【長】純白花嫁

 刹那、時が止まったかのように思えた。その空間だけ、動かないように。

「形式、つまり形だけでも式をあげましょう」

 いろいろ聞きたいことはある。なぜ形だけなのか、なぜ今になってなのか。
 キリがない。でもそれを聞くことはできなかった。すでに向こうが話を始めているから。

「秘玉の完成にはまだ時間はかかる。でもいいでしょう」
「そんなことで決めていいの」

 フロウの決定権は大きいと確かに思う。彼女が裏で国を操っているのではないかと思うほど。

「一応言っておきますが、秘玉の完成が正式な妃の誕生になります。だから形式だけという意味になるわけです。だからこれまで通り、向こうの世界に戻ることもできます。ただ、それは自分の意思で決めてください」
「自分の意志?」
「戻るもよし、戻らなくてもよし。ただし、正式に完成したら戻れなくはなります」

 まっすぐ見つめられる。動けない。フロウの鋭い視線には何らかの力があるのではないかと思うほどに。
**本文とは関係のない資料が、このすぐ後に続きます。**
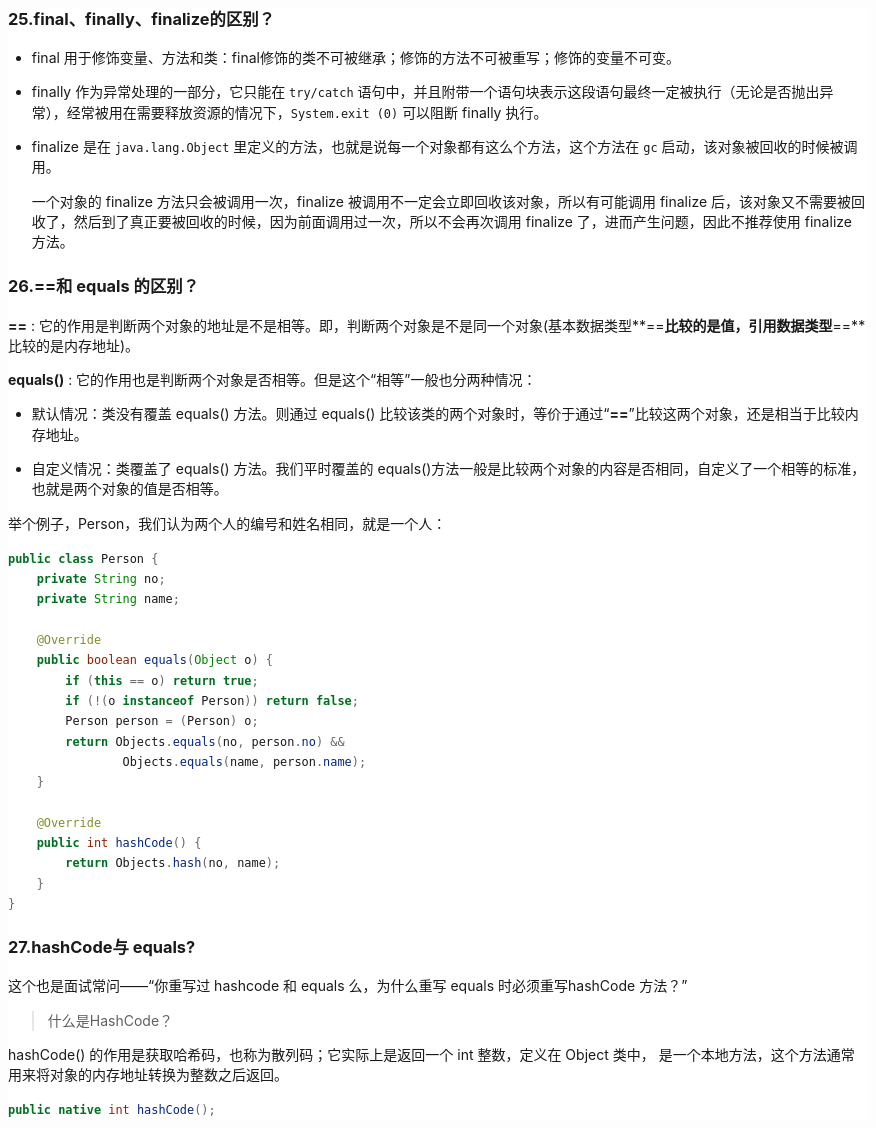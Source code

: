 
### 25.final、finally、finalize的区别？

*   final 用于修饰变量、方法和类：final修饰的类不可被继承；修饰的方法不可被重写；修饰的变量不可变。
    
*   finally 作为异常处理的一部分，它只能在 `try/catch` 语句中，并且附带一个语句块表示这段语句最终一定被执行（无论是否抛出异常），经常被用在需要释放资源的情况下，`System.exit (0)` 可以阻断 finally 执行。
    
*   finalize 是在 `java.lang.Object` 里定义的方法，也就是说每一个对象都有这么个方法，这个方法在 `gc` 启动，该对象被回收的时候被调用。
    
    一个对象的 finalize 方法只会被调用一次，finalize 被调用不一定会立即回收该对象，所以有可能调用 finalize 后，该对象又不需要被回收了，然后到了真正要被回收的时候，因为前面调用过一次，所以不会再次调用 finalize 了，进而产生问题，因此不推荐使用 finalize 方法。
    

### 26.==和 equals 的区别？

**\==** : 它的作⽤是判断两个对象的地址是不是相等。即，判断两个对象是不是同⼀个对象(基本数据类型**\==**比较的是值，引⽤数据类型**\==**比较的是内存地址)。

**equals()** : 它的作⽤也是判断两个对象是否相等。但是这个“相等”一般也分两种情况：

*   默认情况：类没有覆盖 equals() ⽅法。则通过 equals() 比较该类的两个对象时，等价于通过“**\==**”比较这两个对象，还是相当于比较内存地址。
    
*   自定义情况：类覆盖了 equals() ⽅法。我们平时覆盖的 equals()方法一般是比较两个对象的内容是否相同，自定义了一个相等的标准，也就是两个对象的值是否相等。
    

举个例⼦，Person，我们认为两个人的编号和姓名相同，就是一个人：

```java
public class Person {
    private String no;
    private String name;

    @Override
    public boolean equals(Object o) {
        if (this == o) return true;
        if (!(o instanceof Person)) return false;
        Person person = (Person) o;
        return Objects.equals(no, person.no) &&
                Objects.equals(name, person.name);
    }

    @Override
    public int hashCode() {
        return Objects.hash(no, name);
    }
}
```

### 27.hashCode与 equals?

这个也是面试常问——“你重写过 hashcode 和 equals 么，为什么重写 equals 时必须重写hashCode ⽅法？”

> 什么是HashCode？

hashCode() 的作⽤是获取哈希码，也称为散列码；它实际上是返回⼀个 int 整数，定义在 Object 类中， 是一个本地⽅法，这个⽅法通常⽤来将对象的内存地址转换为整数之后返回。

```java
public native int hashCode();
```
「最後の別れがしたいのなら、これが最後のチャンスというわけになるでしょう」

 その言葉に、今更になって心が揺らいだ……なんてこと、誰にも言えなかった。

「皇王たちにはこちらから話をしておきます。あと、貴女の考えも。この国に新しい風を吹かせてくれることを願って」

 それじゃあと、扉に向かって歩いて行った。
 その堂々と歩く姿は、とても羨ましく思えた。